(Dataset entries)
====
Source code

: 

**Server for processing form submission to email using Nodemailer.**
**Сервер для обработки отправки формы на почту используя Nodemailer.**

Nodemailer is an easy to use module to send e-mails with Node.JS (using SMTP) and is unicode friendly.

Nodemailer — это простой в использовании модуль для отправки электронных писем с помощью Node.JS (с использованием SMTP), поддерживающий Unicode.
====
▶ [Exercise aim]: Lines holding "отправки" in the data above: copy each of them.

▶ [Answer to the problem]:
**Сервер для обработки отправки формы на почту используя Nodemailer.**
Nodemailer — это простой в использовании модуль для отправки электронных писем с помощью Node.JS (с использованием SMTP), поддерживающий Unicode.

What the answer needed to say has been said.